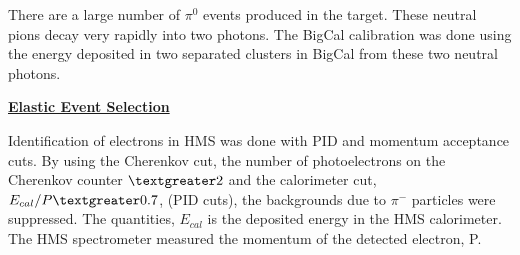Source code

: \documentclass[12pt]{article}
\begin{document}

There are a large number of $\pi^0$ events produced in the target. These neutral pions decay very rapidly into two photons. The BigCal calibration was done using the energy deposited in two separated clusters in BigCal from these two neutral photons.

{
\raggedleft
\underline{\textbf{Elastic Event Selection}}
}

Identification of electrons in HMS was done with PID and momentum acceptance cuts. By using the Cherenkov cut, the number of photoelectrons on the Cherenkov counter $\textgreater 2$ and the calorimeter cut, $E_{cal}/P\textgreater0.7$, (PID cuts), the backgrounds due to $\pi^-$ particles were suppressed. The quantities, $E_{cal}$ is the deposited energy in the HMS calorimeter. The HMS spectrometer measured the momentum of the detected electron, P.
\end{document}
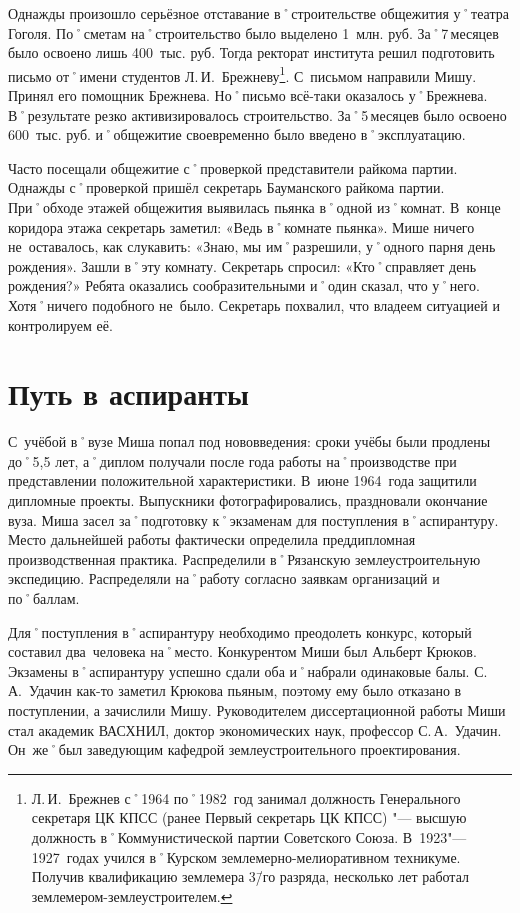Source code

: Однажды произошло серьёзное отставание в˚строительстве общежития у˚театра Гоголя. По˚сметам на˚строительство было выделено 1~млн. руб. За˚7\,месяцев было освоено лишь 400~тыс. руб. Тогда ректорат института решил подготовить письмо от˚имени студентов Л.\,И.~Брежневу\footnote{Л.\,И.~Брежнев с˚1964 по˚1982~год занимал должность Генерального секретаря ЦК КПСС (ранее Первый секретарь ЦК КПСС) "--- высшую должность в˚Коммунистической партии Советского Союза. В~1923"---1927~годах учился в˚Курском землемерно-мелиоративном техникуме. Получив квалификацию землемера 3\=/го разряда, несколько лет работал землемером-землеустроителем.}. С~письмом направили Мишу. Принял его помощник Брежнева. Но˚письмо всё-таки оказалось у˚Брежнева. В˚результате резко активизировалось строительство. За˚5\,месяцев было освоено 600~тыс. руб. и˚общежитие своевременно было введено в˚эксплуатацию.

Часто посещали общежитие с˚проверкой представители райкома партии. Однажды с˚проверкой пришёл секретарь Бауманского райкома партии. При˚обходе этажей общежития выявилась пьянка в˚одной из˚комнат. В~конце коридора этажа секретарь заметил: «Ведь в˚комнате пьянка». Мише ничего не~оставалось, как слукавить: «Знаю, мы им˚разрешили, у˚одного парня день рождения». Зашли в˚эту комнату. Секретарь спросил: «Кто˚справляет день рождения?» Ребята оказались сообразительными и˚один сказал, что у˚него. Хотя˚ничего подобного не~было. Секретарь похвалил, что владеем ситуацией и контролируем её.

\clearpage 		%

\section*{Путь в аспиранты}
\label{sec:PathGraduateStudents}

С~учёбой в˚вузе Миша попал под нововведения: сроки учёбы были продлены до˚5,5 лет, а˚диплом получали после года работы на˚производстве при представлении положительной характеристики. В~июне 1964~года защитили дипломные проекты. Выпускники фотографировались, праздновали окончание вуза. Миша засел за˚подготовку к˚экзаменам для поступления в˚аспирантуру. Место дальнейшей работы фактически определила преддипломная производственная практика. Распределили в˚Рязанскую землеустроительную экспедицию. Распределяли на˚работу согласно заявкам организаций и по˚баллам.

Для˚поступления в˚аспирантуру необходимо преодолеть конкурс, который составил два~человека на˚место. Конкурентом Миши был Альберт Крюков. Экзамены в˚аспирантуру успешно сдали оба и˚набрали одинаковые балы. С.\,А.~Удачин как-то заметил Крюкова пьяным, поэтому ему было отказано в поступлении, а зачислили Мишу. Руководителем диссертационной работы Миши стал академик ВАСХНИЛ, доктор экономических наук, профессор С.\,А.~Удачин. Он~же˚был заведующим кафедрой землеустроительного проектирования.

• _Task item_
Do not include images; quote all of the entries above exactly.

• _Final answer_
Source code

: \documentclass[12pt]{article}
\begin{document}

There are a large number of $\pi^0$ events produced in the target. These neutral pions decay very rapidly into two photons. The BigCal calibration was done using the energy deposited in two separated clusters in BigCal from these two neutral photons.

{
\raggedleft
\underline{\textbf{Elastic Event Selection}}
}

Identification of electrons in HMS was done with PID and momentum acceptance cuts. By using the Cherenkov cut, the number of photoelectrons on the Cherenkov counter $\textgreater 2$ and the calorimeter cut, $E_{cal}/P\textgreater0.7$, (PID cuts), the backgrounds due to $\pi^-$ particles were suppressed. The quantities, $E_{cal}$ is the deposited energy in the HMS calorimeter. The HMS spectrometer measured the momentum of the detected electron, P.
\end{document}
Source code

: Однажды произошло серьёзное отставание в˚строительстве общежития у˚театра Гоголя. По˚сметам на˚строительство было выделено 1~млн. руб. За˚7\,месяцев было освоено лишь 400~тыс. руб. Тогда ректорат института решил подготовить письмо от˚имени студентов Л.\,И.~Брежневу\footnote{Л.\,И.~Брежнев с˚1964 по˚1982~год занимал должность Генерального секретаря ЦК КПСС (ранее Первый секретарь ЦК КПСС) "--- высшую должность в˚Коммунистической партии Советского Союза. В~1923"---1927~годах учился в˚Курском землемерно-мелиоративном техникуме. Получив квалификацию землемера 3\=/го разряда, несколько лет работал землемером-землеустроителем.}. С~письмом направили Мишу. Принял его помощник Брежнева. Но˚письмо всё-таки оказалось у˚Брежнева. В˚результате резко активизировалось строительство. За˚5\,месяцев было освоено 600~тыс. руб. и˚общежитие своевременно было введено в˚эксплуатацию.

Часто посещали общежитие с˚проверкой представители райкома партии. Однажды с˚проверкой пришёл секретарь Бауманского райкома партии. При˚обходе этажей общежития выявилась пьянка в˚одной из˚комнат. В~конце коридора этажа секретарь заметил: «Ведь в˚комнате пьянка». Мише ничего не~оставалось, как слукавить: «Знаю, мы им˚разрешили, у˚одного парня день рождения». Зашли в˚эту комнату. Секретарь спросил: «Кто˚справляет день рождения?» Ребята оказались сообразительными и˚один сказал, что у˚него. Хотя˚ничего подобного не~было. Секретарь похвалил, что владеем ситуацией и контролируем её.

\clearpage 		%

\section*{Путь в аспиранты}
\label{sec:PathGraduateStudents}

С~учёбой в˚вузе Миша попал под нововведения: сроки учёбы были продлены до˚5,5 лет, а˚диплом получали после года работы на˚производстве при представлении положительной характеристики. В~июне 1964~года защитили дипломные проекты. Выпускники фотографировались, праздновали окончание вуза. Миша засел за˚подготовку к˚экзаменам для поступления в˚аспирантуру. Место дальнейшей работы фактически определила преддипломная производственная практика. Распределили в˚Рязанскую землеустроительную экспедицию. Распределяли на˚работу согласно заявкам организаций и по˚баллам.

Для˚поступления в˚аспирантуру необходимо преодолеть конкурс, который составил два~человека на˚место. Конкурентом Миши был Альберт Крюков. Экзамены в˚аспирантуру успешно сдали оба и˚набрали одинаковые балы. С.\,А.~Удачин как-то заметил Крюкова пьяным, поэтому ему было отказано в поступлении, а зачислили Мишу. Руководителем диссертационной работы Миши стал академик ВАСХНИЛ, доктор экономических наук, профессор С.\,А.~Удачин. Он~же˚был заведующим кафедрой землеустроительного проектирования.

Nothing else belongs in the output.